Which of the lines in the data below contain the string "smanjuje"? Copy each of them.
[Opening Data for processing section]
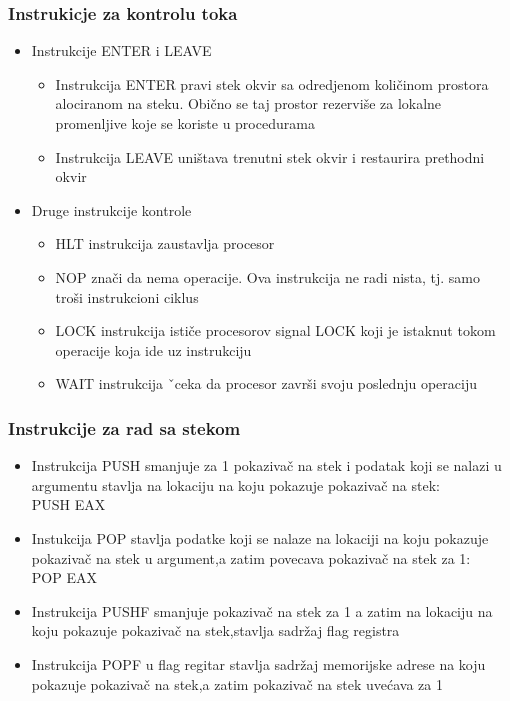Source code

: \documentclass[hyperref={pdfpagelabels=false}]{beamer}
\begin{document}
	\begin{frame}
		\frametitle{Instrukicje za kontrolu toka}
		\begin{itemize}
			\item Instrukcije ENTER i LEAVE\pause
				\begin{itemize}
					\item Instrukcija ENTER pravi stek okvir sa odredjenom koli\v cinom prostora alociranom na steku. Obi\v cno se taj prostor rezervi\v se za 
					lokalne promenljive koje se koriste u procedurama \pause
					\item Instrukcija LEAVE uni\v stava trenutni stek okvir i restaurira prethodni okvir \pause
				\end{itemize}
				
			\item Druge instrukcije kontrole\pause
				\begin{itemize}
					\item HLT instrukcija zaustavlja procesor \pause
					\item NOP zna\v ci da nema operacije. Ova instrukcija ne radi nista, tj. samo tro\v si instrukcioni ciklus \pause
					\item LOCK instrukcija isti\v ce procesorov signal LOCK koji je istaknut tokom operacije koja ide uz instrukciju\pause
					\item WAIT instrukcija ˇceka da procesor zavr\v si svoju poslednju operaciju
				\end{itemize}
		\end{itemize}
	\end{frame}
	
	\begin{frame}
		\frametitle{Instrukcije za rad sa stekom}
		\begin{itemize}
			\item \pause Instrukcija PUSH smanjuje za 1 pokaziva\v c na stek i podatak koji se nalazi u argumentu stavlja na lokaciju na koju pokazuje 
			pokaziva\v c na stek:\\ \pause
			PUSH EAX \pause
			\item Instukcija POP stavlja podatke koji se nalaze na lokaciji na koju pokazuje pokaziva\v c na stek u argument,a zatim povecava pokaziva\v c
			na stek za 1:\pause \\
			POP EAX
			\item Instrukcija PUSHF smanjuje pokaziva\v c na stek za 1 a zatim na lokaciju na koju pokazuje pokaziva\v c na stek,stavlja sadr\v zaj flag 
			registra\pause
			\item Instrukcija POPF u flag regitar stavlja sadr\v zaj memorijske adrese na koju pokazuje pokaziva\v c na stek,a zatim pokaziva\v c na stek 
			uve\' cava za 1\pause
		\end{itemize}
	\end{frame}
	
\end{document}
[Closing Data for processing section]
[Opening Data for processing section]
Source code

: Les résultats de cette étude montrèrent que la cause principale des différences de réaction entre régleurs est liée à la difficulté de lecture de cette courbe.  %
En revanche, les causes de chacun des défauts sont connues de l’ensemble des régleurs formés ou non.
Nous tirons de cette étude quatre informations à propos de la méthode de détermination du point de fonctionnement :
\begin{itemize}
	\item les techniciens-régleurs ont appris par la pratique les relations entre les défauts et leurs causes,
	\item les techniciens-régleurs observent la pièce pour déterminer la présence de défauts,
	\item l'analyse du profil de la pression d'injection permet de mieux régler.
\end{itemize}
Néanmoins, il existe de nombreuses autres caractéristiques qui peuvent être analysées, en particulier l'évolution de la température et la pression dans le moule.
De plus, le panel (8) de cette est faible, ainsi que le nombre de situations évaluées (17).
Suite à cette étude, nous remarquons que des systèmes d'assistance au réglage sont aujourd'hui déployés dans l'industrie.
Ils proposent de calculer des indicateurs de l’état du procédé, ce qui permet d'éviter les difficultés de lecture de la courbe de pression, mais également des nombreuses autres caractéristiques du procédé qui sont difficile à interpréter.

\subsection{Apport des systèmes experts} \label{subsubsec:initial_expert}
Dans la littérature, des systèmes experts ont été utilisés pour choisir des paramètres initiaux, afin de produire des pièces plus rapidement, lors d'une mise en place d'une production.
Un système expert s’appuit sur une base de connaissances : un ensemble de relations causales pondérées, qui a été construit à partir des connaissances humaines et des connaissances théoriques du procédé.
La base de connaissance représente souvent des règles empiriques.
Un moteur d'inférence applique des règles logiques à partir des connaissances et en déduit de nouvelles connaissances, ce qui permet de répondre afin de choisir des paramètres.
[Closing Data for processing section]
[Opening Data for processing section]
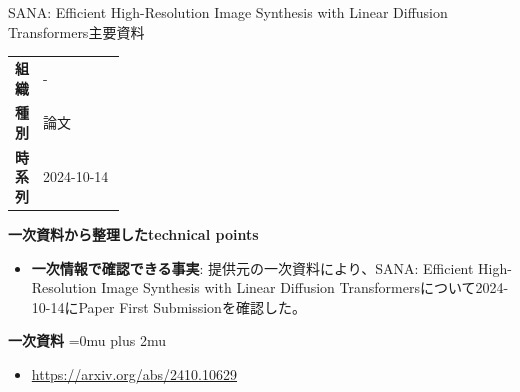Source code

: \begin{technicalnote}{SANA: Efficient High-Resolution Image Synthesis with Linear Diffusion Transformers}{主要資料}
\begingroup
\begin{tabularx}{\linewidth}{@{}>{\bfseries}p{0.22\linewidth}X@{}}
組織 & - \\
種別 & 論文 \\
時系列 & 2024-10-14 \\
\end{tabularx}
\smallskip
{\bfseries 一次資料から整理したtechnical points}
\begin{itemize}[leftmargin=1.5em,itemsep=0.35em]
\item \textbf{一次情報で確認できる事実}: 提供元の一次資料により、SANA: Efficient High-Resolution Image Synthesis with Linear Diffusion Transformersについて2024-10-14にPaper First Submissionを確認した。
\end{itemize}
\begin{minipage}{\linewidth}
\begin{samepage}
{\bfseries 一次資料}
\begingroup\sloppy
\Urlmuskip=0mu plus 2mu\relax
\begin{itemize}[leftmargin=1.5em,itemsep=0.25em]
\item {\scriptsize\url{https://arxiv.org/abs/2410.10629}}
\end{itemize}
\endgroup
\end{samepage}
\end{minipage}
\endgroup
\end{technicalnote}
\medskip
[Closing Data for processing section]
* Output of the exercise *
			\item \pause Instrukcija PUSH smanjuje za 1 pokaziva\v c na stek i podatak koji se nalazi u argumentu stavlja na lokaciju na koju pokazuje 
			\item Instrukcija PUSHF smanjuje pokaziva\v c na stek za 1 a zatim na lokaciju na koju pokazuje pokaziva\v c na stek,stavlja sadr\v zaj flag 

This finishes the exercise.